The distribution of clinical factors did not change significantly over the decade. Individuals with a need for care had a lower likelihood of having a treatment gap, and this association strengthened over time (IRR 0.68, 95% CI: 0.60–0.77 in 2013 vs. 0.47, 95% CI: 0.35–0.65 in 2023; p = 0.04). Compared to those with no/questionable dementia, individuals with moderate/severe dementia had a lower likelihood of a treatment gap in 2023 (IRR 0.41, 95% CI: 0.27–0.61 in 2013 vs. 0.13, 95% CI: 0.05–0.30; p = 0.02). Finally, those with doctor-diagnosed hypertension had a lower likelihood of having a treatment gap for dementia in 2013 (IRR 0.78, 95% CI: 0.66–0.92); however, no association was identified in 2023 (IRR 1.42, 95% CI: 0.85–2.37; p = 0.03).
Significant changes in the distribution of socio-demographic, clinical, and health utilization factors and their associations with treatment gap.
Decomposition analysis adjusting for all variables and examining their contribution to the change in treatment gap over the decade
The decomposition analysis indicated that changes in the dementia treatment gap between 2013 and 2023 were almost equally attributable to Endowments (49.7%; Endowment component = 0.092, p < 0.001) and Coefficients (50.3%; Coefficient component = 0.093, p = 0.03). (Table 3)
Among socio-demographic factors, having no income contributed favourably (Coefficient component = 0.0175, 95% CI: 0.0005–0.0345, p = 0.04, 9.47%), indicating a weakening association between lack of income and the treatment gap over time. Contacts with number of different types of healthcare providers presented a complex picture: Contact with one provider was unfavorable (Coefficient component = − 0.0454, 95% CI: − 0.0889 to − 0.0020, p = 0.04; − 24.6%), as was contact with two providers (Coefficient component = − 0.0293, 95% CI: − 0.0565 to − 0.0022, p = 0.03; − 15.9%). In contrast, contact with three providers contributed favourably (Coefficient component = 0.0103, 95% CI: 0.0006–0.0199, p = 0.04; 5.6%). Disease severity, as measured by the CDR, similarly showed mixed effects: for No/Questionable dementia (Coefficient component = − 0.0197, 95% CI: − 0.0354 to − 0.0041, p = 0.01; − 10.7%) as well as Mild dementia (Coefficient component = − 0.0279, 95% CI: − 0.0482 to − 0.0076, p = 0.007; − 15.1%) Coefficients were unfavorable. In contrast, for Moderate/Severe dementia, both Endowments (Endowment component = 0.0176, 95% CI: 0.0073–0.0278, p < 0.001; 9.5%) and Coefficients (Coefficient component= 0.0467, 95% CI: 0.0147–0.0787, p = 0.004; 25.3%) contributed favourably, indicating that both shifts in prevalence and effects of severity reduced the treatment gap.
Discussion
This study provides a comprehensive analysis of Singapore’s dementia treatment gap over a decade, revealing significant progress as well as persistent challenges. By comparing nationally representative data from 2013 to 2023, we found that the treatment gap for dementia narrowed substantially, by 19.1%, from 70.6 to 51.5%18, against a backdrop of changing socio-demographic profiles of older adults in Singapore. The profile of older adults in Singapore has undergone significant evolution over the past decade. In 2023, women comprised a larger share of the older adult population compared to men, reflecting global longevity trends31. The proportion of the oldest-old increased, while, on average, older adults attained higher levels of education, were more likely to be employed, and reported higher personal monthly incomes over the decade32,33.

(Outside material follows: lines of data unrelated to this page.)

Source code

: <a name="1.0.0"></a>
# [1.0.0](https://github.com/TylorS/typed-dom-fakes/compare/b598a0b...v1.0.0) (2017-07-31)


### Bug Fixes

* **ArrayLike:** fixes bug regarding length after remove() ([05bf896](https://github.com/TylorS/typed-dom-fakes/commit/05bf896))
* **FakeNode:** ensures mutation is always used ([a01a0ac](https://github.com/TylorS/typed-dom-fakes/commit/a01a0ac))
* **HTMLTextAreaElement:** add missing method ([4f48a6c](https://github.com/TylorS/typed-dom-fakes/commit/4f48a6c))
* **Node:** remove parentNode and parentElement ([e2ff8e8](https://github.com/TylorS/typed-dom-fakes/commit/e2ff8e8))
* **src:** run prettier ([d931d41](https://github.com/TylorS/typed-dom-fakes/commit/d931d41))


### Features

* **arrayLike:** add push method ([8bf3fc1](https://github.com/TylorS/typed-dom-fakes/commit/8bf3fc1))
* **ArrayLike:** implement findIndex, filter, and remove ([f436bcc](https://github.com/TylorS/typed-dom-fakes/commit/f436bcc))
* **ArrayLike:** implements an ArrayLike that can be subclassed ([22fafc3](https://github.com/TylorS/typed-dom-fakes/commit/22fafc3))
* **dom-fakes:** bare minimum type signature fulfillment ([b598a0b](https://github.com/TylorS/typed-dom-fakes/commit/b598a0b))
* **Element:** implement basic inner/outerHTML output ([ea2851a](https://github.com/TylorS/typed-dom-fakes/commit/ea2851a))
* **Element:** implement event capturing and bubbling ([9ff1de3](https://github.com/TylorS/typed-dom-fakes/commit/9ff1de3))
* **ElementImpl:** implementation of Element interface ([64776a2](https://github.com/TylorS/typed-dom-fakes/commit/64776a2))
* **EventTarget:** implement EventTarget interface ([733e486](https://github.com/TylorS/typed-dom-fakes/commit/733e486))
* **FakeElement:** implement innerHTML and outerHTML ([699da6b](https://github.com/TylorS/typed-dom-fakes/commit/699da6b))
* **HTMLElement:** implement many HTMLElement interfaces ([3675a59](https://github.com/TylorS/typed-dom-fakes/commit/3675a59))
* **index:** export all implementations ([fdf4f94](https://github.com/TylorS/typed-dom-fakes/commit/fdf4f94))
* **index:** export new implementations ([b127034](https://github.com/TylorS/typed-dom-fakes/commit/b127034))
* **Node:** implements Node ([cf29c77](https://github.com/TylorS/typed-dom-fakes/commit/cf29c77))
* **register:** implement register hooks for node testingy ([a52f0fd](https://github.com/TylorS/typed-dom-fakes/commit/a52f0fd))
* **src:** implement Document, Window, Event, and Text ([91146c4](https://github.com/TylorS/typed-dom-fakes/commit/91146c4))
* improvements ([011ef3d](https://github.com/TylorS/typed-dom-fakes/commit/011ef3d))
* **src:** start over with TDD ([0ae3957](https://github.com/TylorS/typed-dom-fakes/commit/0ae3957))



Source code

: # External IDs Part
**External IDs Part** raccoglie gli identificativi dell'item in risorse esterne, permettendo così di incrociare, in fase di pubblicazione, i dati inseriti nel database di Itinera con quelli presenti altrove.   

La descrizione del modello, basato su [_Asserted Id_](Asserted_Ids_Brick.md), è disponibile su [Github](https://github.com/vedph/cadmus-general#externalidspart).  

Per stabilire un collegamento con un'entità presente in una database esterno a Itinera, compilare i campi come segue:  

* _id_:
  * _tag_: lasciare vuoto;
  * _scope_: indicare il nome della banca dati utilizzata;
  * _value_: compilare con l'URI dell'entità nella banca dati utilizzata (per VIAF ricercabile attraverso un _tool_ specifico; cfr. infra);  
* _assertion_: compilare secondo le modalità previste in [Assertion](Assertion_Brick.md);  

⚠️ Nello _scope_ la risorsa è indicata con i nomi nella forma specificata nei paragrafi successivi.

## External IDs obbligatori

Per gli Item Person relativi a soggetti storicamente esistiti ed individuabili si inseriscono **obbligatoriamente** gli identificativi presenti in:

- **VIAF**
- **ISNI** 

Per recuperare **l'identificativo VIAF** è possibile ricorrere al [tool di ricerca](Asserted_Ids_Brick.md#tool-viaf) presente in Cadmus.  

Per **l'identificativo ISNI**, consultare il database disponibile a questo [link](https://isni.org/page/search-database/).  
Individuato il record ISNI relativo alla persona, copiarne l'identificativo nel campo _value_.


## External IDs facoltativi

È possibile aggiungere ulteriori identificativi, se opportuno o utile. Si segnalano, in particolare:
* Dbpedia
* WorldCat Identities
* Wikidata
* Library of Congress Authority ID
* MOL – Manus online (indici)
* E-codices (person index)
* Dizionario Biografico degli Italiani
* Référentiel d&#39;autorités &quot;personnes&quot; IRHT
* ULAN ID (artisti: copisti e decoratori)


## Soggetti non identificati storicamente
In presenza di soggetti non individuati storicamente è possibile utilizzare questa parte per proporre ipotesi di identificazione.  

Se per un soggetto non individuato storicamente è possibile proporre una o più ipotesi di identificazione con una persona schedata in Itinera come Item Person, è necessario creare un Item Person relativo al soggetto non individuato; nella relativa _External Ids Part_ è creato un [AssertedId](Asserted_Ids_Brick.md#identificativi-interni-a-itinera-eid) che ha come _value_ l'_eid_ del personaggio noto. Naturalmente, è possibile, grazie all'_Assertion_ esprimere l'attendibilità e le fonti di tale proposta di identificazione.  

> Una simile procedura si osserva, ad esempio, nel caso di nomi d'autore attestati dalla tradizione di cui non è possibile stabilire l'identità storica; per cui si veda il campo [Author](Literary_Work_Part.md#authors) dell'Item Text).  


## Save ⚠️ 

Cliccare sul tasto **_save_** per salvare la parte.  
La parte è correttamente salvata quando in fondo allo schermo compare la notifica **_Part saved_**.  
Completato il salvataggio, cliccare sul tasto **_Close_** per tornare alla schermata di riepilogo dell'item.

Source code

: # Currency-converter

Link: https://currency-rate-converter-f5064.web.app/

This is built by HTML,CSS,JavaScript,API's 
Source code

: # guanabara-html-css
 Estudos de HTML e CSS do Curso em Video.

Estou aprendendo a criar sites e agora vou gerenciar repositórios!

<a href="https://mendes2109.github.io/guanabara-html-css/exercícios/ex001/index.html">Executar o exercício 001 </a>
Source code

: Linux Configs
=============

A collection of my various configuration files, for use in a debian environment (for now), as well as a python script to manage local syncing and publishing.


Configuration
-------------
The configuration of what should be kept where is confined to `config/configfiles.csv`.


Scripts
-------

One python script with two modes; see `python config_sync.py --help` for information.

A key positive finding is the reduction in socioeconomic barriers to the treatment gap. In 2013, individuals with a history of manual labour were significantly more likely to remain undiagnosed, consistent with international literature showing that socioeconomic disadvantage is a significant barrier to dementia diagnosis, leading to a treatment gap11,34,35. However, by 2023, these associations had attenuated, suggesting that the link between economic barriers and treatment gap is no longer discernible. The results of the decomposition analysis showed a weakening association between having no income and treatment gap over time, further strengthening the evidence that the association between economic barriers and the treatment gap has diminished. In Singapore, these shifts may reflect the impact of national health financing schemes and policy initiatives, including the Community Mental Health Masterplan (leading to the creation of subsidised memory clinics in polyclinics, where residents identified as at risk of dementia can receive care at more affordable rates), CHAS subsidies, and the Pioneer Generation Package, which have broadened access to primary and specialist care for older adults36,37. Together, these findings suggest that equity in dementia diagnosis and treatment is improving in Singapore.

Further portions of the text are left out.